A first-of-its-kind, federally funded clinical trial has shown it’s possible to identify breast cancer survivors who are at higher risk of their cancer coming back due to the presence of dormant cancer cells and to effectively treat these cells with repurposed, existing drugs. The research, led by scientists from the Abramson Cancer Center of the University of Pennsylvania and Penn’s Perelman School of Medicine was published today in Nature Medicine.

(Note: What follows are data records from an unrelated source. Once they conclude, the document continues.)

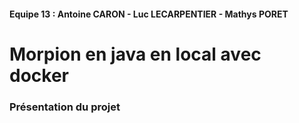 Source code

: #### Equipe 13 :  Antoine CARON  -  Luc LECARPENTIER  -  Mathys PORET

# Morpion en java en local avec docker

### Présentation du projet
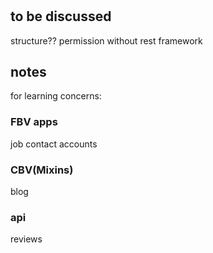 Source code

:#
## to be discussed
structure??
permission without rest framework

## notes
for learning concerns:
### FBV apps
job
contact
accounts

### CBV(Mixins)
blog


### api 
reviews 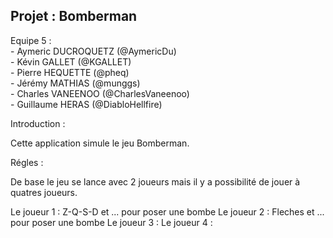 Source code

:## Projet : Bomberman  

Equipe 5 :  
	- Aymeric DUCROQUETZ (@AymericDu)  
	- Kévin GALLET (@KGALLET)  
	- Pierre HEQUETTE (@pheq)  
	- Jérémy MATHIAS (@munggs)  
	- Charles VANEENOO (@CharlesVaneenoo)  
	- Guillaume HERAS (@DiabloHellfire)  

Introduction :  

Cette application simule le jeu Bomberman.

Régles :  

De base le jeu se lance avec 2 joueurs mais il y a possibilité de jouer à quatres joueurs.

Le joueur 1 : Z-Q-S-D et ... pour poser une bombe
Le joueur 2 : Fleches et ... pour poser une bombe
Le joueur 3 : 
Le joueur 4 :


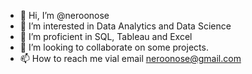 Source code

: - 👋 Hi, I’m @neroonose
- 👀 I’m interested in Data Analytics and Data Science
- 🌱 I’m proficient in  SQL, Tableau and Excel
- 💞️ I’m looking to collaborate on some projects.
- 📫 How to reach me vial email neroonose@gmail.com

<!---
neroonose/neroonose is a ✨ special ✨ repository because its `README.md` (this file) appears on your GitHub profile.
You can click the Preview link to take a look at your changes.
--->
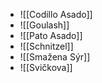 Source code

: - ![[Codillo Asado]]
- ![[Goulash]]
- ![[Pato Asado]]
- ![[Schnitzel]]
- ![[Smažena Sýr]]
- ![[Svičkova]] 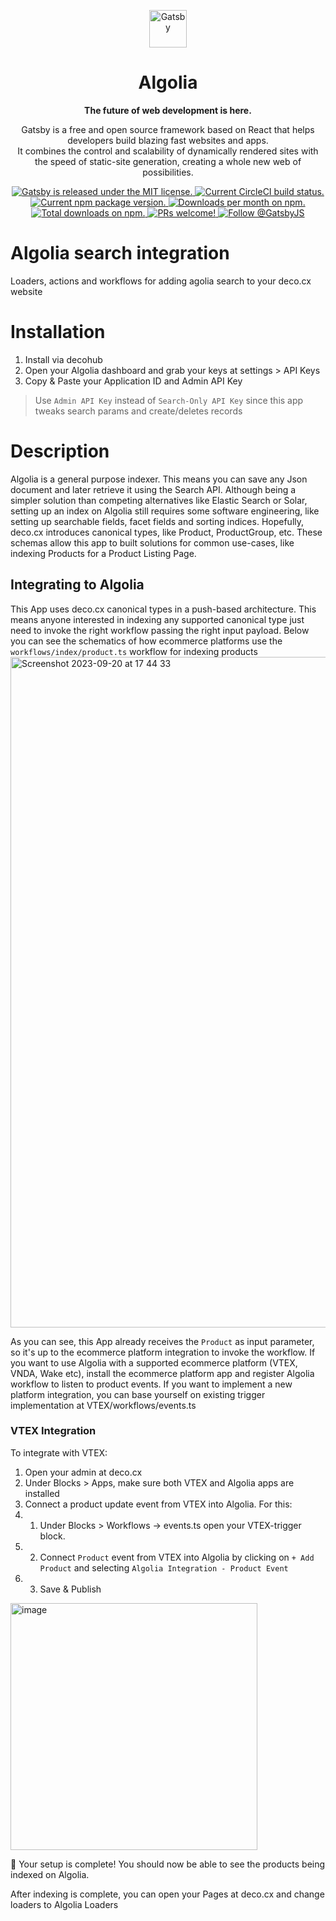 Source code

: <p align="center">
  <a href="https://www.gatsbyjs.com">
    <img alt="Gatsby" src="https://www.gatsbyjs.com/Gatsby-Monogram.svg" width="60" />
  </a>
</p>
<h1 align="center">
  Algolia
</h1>

<p align="center">
  <strong>
    The future of web development is here.
  </strong>
</p>
<p align="center">
  Gatsby is a free and open source framework based on React that helps developers build blazing fast websites and apps. </br> It combines the control and scalability of dynamically rendered sites with the speed of static-site generation, creating a whole new web of possibilities.
</p>
<p align="center">
  <a href="https://github.com/gatsbyjs/gatsby/blob/master/LICENSE">
    <img src="https://img.shields.io/badge/license-MIT-blue.svg" alt="Gatsby is released under the MIT license." />
  </a>
  <a href="https://circleci.com/gh/gatsbyjs/gatsby">
    <img src="https://circleci.com/gh/gatsbyjs/gatsby.svg?style=shield" alt="Current CircleCI build status." />
  </a>
  <a href="https://www.npmjs.com/package/gatsby">
    <img src="https://img.shields.io/npm/v/gatsby.svg" alt="Current npm package version." />
  </a>
  <a href="https://npmcharts.com/compare/gatsby?minimal=true">
    <img src="https://img.shields.io/npm/dm/gatsby.svg" alt="Downloads per month on npm." />
  </a>
  <a href="https://npmcharts.com/compare/gatsby?minimal=true">
    <img src="https://img.shields.io/npm/dt/gatsby.svg" alt="Total downloads on npm." />
  </a>
  <a href="https://gatsbyjs.com/contributing/how-to-contribute/">
    <img src="https://img.shields.io/badge/PRs-welcome-brightgreen.svg" alt="PRs welcome!" />
  </a>
  <a href="https://twitter.com/intent/follow?screen_name=gatsbyjs">
    <img src="https://img.shields.io/twitter/follow/gatsbyjs.svg?label=Follow%20@gatsbyjs" alt="Follow @GatsbyJS" />
  </a>
</p>

# Algolia search integration
Loaders, actions and workflows for adding agolia search to your deco.cx website

# Installation
1. Install via decohub
2. Open your Algolia dashboard and grab your keys at settings > API Keys
3. Copy & Paste your Application ID and Admin API Key

> Use `Admin API Key` instead of `Search-Only API Key` since this app tweaks search params and create/deletes records

# Description
Algolia is a general purpose indexer. This means you can save any Json document and later retrieve it using the Search API. Although being a simpler solution than competing alternatives like Elastic Search or Solar, setting up an index on Algolia still requires some software engineering, like setting up searchable fields, facet fields and sorting indices. Hopefully, deco.cx introduces canonical types, like Product, ProductGroup, etc. These schemas allow this app to built solutions for common use-cases, like indexing Products for a Product Listing Page. 

## Integrating to Algolia
This App uses deco.cx canonical types in a push-based architecture. This means anyone interested in indexing any supported canonical type just need to invoke the right workflow passing the right input payload. Below you can see the schematics of how ecommerce platforms use the `workflows/index/product.ts` workflow for indexing products
<img width="1073" alt="Screenshot 2023-09-20 at 17 44 33" src="https://github.com/deco-cx/apps/assets/1753396/e4d9e795-e35c-4206-a628-4aa7f72f904b">

As you can see, this App already receives the `Product` as input parameter, so it's up to the ecommerce platform integration to invoke the workflow. 
If you want to use Algolia with a supported ecommerce platform (VTEX, VNDA, Wake etc), install the ecommerce platform app and register Algolia workflow to listen to product events.
If you want to implement a new platform integration, you can base yourself on existing trigger implementation at VTEX/workflows/events.ts

### VTEX Integration
To integrate with VTEX:

1. Open your admin at deco.cx
2. Under Blocks > Apps, make sure both VTEX and Algolia apps are installed
3. Connect a product update event from VTEX into Algolia. For this:
0. 1. Under Blocks > Workflows -> events.ts open your VTEX-trigger block. 
0. 2. Connect `Product` event from VTEX into Algolia by clicking on `+ Add Product` and selecting `Algolia Integration - Product Event` 
0. 3. Save & Publish 

<img width="395" alt="image" src="https://github.com/deco-cx/apps/assets/1753396/a135d789-50f9-415f-bbd2-a328c3762034">

🎉 Your setup is complete! You should now be able to see the products being indexed on Algolia.

After indexing is complete, you can open your Pages at deco.cx and change loaders to Algolia Loaders
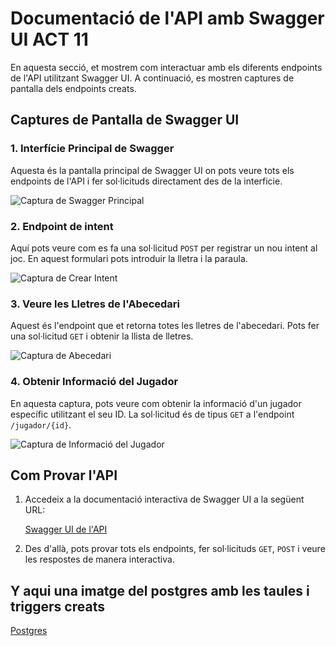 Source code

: # Documentació de l'API amb Swagger UI ACT 11

En aquesta secció, et mostrem com interactuar amb els diferents endpoints de l'API utilitzant Swagger UI. A continuació, es mostren captures de pantalla dels endpoints creats.

## Captures de Pantalla de Swagger UI

### 1. **Interfície Principal de Swagger**
   Aquesta és la pantalla principal de Swagger UI on pots veure tots els endpoints de l'API i fer sol·licituds directament des de la interficie.

   ![Captura de Swagger Principal](imatges/endpointscreados.png)

### 2. **Endpoint de intent**
   Aquí pots veure com es fa una sol·licitud `POST` per registrar un nou intent al joc. En aquest formulari pots introduir la lletra i la paraula.

   ![Captura de Crear Intent](imatges/postintents.png)

### 3. **Veure les Lletres de l'Abecedari**
   Aquest és l'endpoint que et retorna totes les lletres de l'abecedari. Pots fer una sol·licitud `GET` i obtenir la llista de lletres.

   ![Captura de Abecedari](imagtes/swaggerlletres.png)

### 4. **Obtenir Informació del Jugador**
   En aquesta captura, pots veure com obtenir la informació d'un jugador específic utilitzant el seu ID. La sol·licitud és de tipus `GET` a l'endpoint `/jugador/{id}`.

   ![Captura de Informació del Jugador](imatges/swaggerid.png)


## Com Provar l'API

1. Accedeix a la documentació interactiva de Swagger UI a la següent URL:

   [Swagger UI de l'API](http://127.0.0.1:8000/docs)

2. Des d'allà, pots provar tots els endpoints, fer sol·licituds `GET`, `POST` i veure les respostes de manera interactiva.



## Y aqui una imatge del postgres amb les taules i triggers creats
   [Postgres](imatges/psql.png)

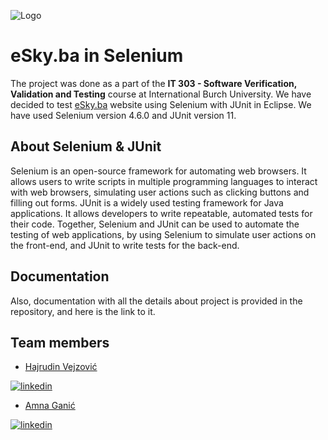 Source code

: ![Logo](https://scholarship.ibu.edu.ba/assets/img/logo-burch-small.png)
# eSky.ba in Selenium
The project was done as a part of the **IT 303 -  Software Verification, Validation and Testing** course at International Burch University. We have decided to test [eSky.ba](https://www.esky.ba/) website using Selenium with JUnit in Eclipse. We have used Selenium version 4.6.0 and JUnit version 11. 

## About Selenium & JUnit
Selenium is an open-source framework for automating web browsers. It allows users to write scripts in multiple programming languages to interact with web browsers, simulating user actions such as clicking buttons and filling out forms. JUnit is a widely used testing framework for Java applications. It allows developers to write repeatable, automated tests for their code. Together, Selenium and JUnit can be used to automate the testing of web applications, by using Selenium to simulate user actions on the front-end, and JUnit to write tests for the back-end.

## Documentation
Also, documentation with all the details about project is provided in the repository, and here is the link to it.

## Team members

- [Hajrudin Vejzović](https://github.com/hajrudinvejzovic) 

[![linkedin](https://img.shields.io/badge/linkedin-0A66C2?style=for-the-badge&logo=linkedin&logoColor=white)](https://www.linkedin.com/in/hajrudin-vejzovi%C4%87-9454a3240/)
- [Amna Ganić](https://github.com/ganicamna)

[![linkedin](https://img.shields.io/badge/linkedin-0A66C2?style=for-the-badge&logo=linkedin&logoColor=white)](https://www.linkedin.com/in/amnaganic07734/)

While breast cancer survival continues to improve, thanks to advances in detection and treatment, when breast cancer relapses — or returns after initial treatment — it is still incurable. For the 30 percent of women and men who do relapse, the only option is continuous and indefinite treatment which cannot eliminate the cancer completely. Some breast cancers, like triple negative and HER2+, recur within a few years, and others like ER+ can recur decades later. Until now, there has not been a way to identify those breast cancer survivors who harbor the dormant cells that lead to recurrence in real time and to intervene with a treatment that can prevent incurable relapse.
In a randomized phase II clinical trial with 51 breast cancer survivors, existing drugs were able to clear dormant tumor cells from 80 percent of the study participants. The three-year survival rate without any disease recurrence was above 90 percent in patients who received one drug and 100 percent for patients who received both study drugs.
“The lingering fear of cancer returning is something that hangs over many breast cancer survivors after they celebrate the end of treatment,” said principal investigator Angela DeMichele, MD, MSCE, FASCO, the Mariann T. and Robert J. MacDonald Professor in Breast Cancer Research. “Right now, we just don’t know when or if someone’s cancer will come back — that’s the problem we set out to solve. Our study shows that preventing recurrence by monitoring and targeting dormant tumor cells is a strategy that holds real promise, and I hope it ignites more research in this area.”
Seizing a window of opportunity to wipe out cancer while it’s sleeping
The study builds on previous research that showed how dormant tumor cells continue to lay in wait in some patients after breast cancer treatment. These so-called “sleeper cells,” also referred to as minimal residual disease (MRD), can reactivate years or even decades later. Because they are not “active” cancer cells and can be scattered throughout the body, they do not show up on standard imaging tests that are used to watch for breast cancer recurrence.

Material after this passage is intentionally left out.